[Stored entries]
************

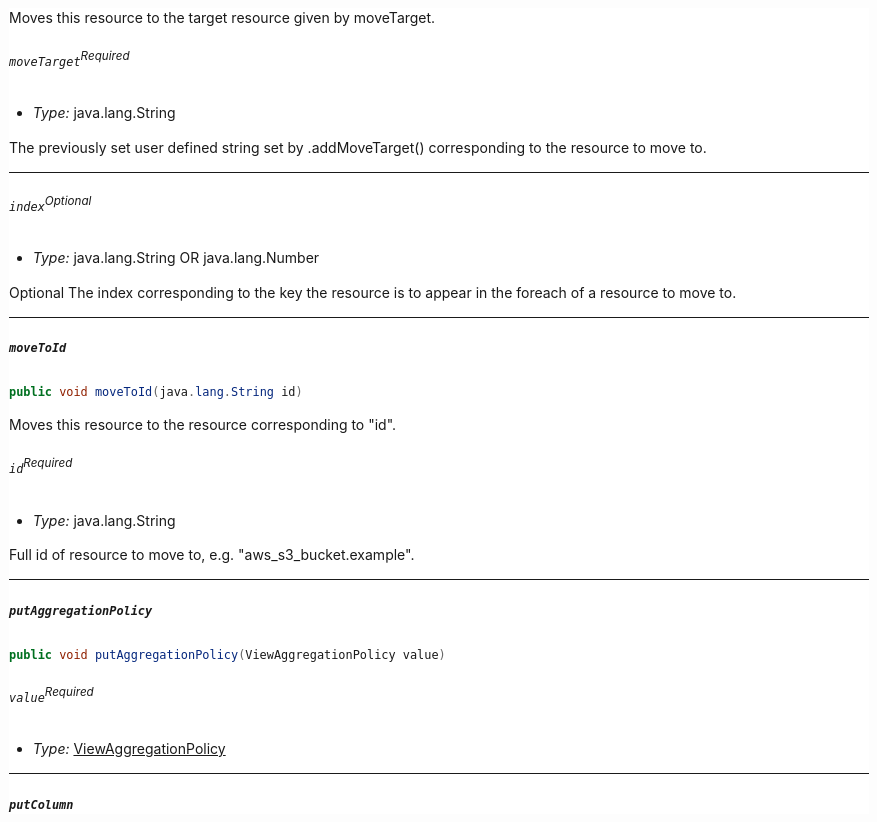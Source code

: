 Moves this resource to the target resource given by moveTarget.

###### `moveTarget`<sup>Required</sup> <a name="moveTarget" id="@cdktf/provider-snowflake.view.View.moveTo.parameter.moveTarget"></a>

- *Type:* java.lang.String

The previously set user defined string set by .addMoveTarget() corresponding to the resource to move to.

---

###### `index`<sup>Optional</sup> <a name="index" id="@cdktf/provider-snowflake.view.View.moveTo.parameter.index"></a>

- *Type:* java.lang.String OR java.lang.Number

Optional The index corresponding to the key the resource is to appear in the foreach of a resource to move to.

---

##### `moveToId` <a name="moveToId" id="@cdktf/provider-snowflake.view.View.moveToId"></a>

```java
public void moveToId(java.lang.String id)
```

Moves this resource to the resource corresponding to "id".

###### `id`<sup>Required</sup> <a name="id" id="@cdktf/provider-snowflake.view.View.moveToId.parameter.id"></a>

- *Type:* java.lang.String

Full id of resource to move to, e.g. "aws_s3_bucket.example".

---

##### `putAggregationPolicy` <a name="putAggregationPolicy" id="@cdktf/provider-snowflake.view.View.putAggregationPolicy"></a>

```java
public void putAggregationPolicy(ViewAggregationPolicy value)
```

###### `value`<sup>Required</sup> <a name="value" id="@cdktf/provider-snowflake.view.View.putAggregationPolicy.parameter.value"></a>

- *Type:* <a href="#@cdktf/provider-snowflake.view.ViewAggregationPolicy">ViewAggregationPolicy</a>

---

##### `putColumn` <a name="putColumn" id="@cdktf/provider-snowflake.view.View.putColumn"></a>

************

[What the task asks] Look above for lines with the word "ViewAggregationPolicy" and copy them all.

[Task solution]
public void putAggregationPolicy(ViewAggregationPolicy value)
- *Type:* <a href="#@cdktf/provider-snowflake.view.ViewAggregationPolicy">ViewAggregationPolicy</a>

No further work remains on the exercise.